— Exercise details —
Although the data below holds other lines too, output only those from the line with "DayZ Servers." up to and including the line with "is base camera", exactly as they appear.
::::
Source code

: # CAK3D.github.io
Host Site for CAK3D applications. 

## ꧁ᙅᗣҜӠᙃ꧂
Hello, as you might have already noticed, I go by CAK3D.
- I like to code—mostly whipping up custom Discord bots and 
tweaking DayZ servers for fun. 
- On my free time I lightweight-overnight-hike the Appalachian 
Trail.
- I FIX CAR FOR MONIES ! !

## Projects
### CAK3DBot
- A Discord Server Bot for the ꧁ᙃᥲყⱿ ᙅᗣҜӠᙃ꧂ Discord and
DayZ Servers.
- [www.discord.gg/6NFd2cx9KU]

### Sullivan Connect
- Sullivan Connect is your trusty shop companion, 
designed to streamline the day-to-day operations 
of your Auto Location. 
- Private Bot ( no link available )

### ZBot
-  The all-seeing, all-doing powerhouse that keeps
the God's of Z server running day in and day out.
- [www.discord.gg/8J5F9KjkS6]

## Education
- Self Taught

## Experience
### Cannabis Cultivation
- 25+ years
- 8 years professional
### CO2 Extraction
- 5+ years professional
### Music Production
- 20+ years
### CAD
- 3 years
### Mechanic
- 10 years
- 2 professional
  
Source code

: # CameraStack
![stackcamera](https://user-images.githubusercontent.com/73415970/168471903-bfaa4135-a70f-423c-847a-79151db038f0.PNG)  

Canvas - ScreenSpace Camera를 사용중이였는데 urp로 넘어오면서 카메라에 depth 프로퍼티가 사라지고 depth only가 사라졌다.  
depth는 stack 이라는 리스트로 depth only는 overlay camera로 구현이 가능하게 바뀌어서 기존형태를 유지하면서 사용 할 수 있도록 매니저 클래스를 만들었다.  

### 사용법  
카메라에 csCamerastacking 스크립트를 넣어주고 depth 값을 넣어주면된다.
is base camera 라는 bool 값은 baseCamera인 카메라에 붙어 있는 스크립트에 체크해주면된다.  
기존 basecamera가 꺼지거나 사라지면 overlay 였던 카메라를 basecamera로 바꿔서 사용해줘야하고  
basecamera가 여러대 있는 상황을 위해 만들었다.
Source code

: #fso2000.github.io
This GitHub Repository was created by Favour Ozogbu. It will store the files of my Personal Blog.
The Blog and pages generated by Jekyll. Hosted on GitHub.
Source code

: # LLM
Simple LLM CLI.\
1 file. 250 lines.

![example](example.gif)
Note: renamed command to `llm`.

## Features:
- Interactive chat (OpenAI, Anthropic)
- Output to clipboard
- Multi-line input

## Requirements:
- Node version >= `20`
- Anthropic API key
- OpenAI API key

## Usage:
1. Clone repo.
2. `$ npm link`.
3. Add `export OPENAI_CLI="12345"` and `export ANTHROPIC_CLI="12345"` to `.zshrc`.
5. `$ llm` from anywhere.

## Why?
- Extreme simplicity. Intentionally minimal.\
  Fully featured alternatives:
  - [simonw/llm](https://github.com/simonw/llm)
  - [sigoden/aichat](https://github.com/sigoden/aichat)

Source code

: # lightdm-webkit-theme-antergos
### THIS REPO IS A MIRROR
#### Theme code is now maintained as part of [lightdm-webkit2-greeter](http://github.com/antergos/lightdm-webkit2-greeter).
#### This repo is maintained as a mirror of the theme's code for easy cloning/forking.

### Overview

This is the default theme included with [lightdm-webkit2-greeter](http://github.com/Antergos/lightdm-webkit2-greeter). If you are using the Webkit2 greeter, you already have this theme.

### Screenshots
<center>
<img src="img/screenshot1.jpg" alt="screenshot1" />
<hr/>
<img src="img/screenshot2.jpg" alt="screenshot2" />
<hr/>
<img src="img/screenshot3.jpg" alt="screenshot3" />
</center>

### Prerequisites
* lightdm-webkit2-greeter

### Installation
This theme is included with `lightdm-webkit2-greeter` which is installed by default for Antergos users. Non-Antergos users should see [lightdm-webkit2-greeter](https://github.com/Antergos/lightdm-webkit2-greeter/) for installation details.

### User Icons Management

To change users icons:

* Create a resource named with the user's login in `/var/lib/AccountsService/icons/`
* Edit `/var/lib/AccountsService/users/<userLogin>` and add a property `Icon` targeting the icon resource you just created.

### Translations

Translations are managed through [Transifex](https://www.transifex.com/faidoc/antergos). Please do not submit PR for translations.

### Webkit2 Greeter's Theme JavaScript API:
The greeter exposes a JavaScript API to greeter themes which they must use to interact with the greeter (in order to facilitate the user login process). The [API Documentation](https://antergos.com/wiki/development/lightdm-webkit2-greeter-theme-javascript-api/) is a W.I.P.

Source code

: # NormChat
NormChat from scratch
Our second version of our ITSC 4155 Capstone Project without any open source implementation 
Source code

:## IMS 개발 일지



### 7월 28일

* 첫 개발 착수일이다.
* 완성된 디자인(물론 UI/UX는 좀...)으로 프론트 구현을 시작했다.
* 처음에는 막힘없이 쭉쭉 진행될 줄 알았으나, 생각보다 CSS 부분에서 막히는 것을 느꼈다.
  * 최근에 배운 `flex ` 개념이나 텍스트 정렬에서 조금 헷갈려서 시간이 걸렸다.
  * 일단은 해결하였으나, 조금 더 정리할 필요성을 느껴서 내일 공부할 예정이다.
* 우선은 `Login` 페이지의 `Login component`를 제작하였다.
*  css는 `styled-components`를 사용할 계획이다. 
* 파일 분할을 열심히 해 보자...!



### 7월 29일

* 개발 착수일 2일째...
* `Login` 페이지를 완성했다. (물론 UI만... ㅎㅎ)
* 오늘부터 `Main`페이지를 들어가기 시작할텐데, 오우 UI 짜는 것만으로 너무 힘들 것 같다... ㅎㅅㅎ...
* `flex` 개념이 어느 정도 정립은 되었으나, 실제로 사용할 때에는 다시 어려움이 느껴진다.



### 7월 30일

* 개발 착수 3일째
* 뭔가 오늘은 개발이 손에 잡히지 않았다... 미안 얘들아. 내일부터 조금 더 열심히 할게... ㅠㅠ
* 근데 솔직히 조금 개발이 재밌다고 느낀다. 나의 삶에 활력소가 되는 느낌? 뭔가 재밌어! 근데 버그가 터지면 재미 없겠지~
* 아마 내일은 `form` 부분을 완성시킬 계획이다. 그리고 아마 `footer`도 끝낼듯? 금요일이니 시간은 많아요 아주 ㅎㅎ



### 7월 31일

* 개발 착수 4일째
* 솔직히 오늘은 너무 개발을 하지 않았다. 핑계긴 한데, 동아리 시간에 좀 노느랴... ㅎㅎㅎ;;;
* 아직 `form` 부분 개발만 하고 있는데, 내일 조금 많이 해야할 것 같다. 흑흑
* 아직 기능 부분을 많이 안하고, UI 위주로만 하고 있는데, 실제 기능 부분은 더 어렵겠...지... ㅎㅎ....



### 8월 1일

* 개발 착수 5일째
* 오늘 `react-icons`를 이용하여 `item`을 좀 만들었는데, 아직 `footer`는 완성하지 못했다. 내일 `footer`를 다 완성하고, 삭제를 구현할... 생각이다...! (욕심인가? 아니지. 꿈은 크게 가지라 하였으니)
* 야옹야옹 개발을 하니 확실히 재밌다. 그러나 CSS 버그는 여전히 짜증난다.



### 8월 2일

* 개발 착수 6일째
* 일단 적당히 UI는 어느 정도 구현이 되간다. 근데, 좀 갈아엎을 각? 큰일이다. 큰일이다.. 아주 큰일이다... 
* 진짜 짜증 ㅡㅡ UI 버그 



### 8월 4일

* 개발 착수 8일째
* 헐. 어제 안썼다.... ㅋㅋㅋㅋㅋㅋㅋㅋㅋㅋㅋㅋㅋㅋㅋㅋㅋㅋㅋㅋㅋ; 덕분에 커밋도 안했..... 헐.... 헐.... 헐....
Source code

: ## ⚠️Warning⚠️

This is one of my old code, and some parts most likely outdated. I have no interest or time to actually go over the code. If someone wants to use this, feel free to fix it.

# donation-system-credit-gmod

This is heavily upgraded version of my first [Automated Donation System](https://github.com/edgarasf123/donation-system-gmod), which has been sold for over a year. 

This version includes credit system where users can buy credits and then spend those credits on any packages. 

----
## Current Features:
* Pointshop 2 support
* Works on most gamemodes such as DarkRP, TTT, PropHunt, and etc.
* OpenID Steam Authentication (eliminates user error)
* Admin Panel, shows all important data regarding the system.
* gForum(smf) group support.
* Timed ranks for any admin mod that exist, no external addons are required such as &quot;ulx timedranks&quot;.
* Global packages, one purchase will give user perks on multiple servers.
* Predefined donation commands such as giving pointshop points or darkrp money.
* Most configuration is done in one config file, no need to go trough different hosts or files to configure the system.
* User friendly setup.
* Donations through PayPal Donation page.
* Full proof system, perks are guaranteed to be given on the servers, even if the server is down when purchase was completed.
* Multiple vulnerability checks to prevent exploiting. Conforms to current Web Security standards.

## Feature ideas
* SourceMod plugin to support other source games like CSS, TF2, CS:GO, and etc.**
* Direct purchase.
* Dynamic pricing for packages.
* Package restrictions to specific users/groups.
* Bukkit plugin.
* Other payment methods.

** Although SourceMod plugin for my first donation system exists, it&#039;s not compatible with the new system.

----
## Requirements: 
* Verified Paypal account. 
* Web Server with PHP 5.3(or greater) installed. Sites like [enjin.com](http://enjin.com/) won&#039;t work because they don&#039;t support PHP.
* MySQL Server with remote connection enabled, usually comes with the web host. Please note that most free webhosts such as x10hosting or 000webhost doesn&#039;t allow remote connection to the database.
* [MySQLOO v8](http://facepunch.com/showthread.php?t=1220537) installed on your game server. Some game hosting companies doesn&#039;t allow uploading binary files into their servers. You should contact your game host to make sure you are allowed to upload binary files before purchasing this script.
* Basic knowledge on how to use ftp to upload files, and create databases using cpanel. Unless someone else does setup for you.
::::
— Output for this task —
DayZ Servers.
- [www.discord.gg/6NFd2cx9KU]

### Sullivan Connect
- Sullivan Connect is your trusty shop companion, 
designed to streamline the day-to-day operations 
of your Auto Location. 
- Private Bot ( no link available )

### ZBot
-  The all-seeing, all-doing powerhouse that keeps
the God's of Z server running day in and day out.
- [www.discord.gg/8J5F9KjkS6]

## Education
- Self Taught

## Experience
### Cannabis Cultivation
- 25+ years
- 8 years professional
### CO2 Extraction
- 5+ years professional
### Music Production
- 20+ years
### CAD
- 3 years
### Mechanic
- 10 years
- 2 professional
  
Source code

: # CameraStack
![stackcamera](https://user-images.githubusercontent.com/73415970/168471903-bfaa4135-a70f-423c-847a-79151db038f0.PNG)  

Canvas - ScreenSpace Camera를 사용중이였는데 urp로 넘어오면서 카메라에 depth 프로퍼티가 사라지고 depth only가 사라졌다.  
depth는 stack 이라는 리스트로 depth only는 overlay camera로 구현이 가능하게 바뀌어서 기존형태를 유지하면서 사용 할 수 있도록 매니저 클래스를 만들었다.  

### 사용법  
카메라에 csCamerastacking 스크립트를 넣어주고 depth 값을 넣어주면된다.
is base camera 라는 bool 값은 baseCamera인 카메라에 붙어 있는 스크립트에 체크해주면된다.  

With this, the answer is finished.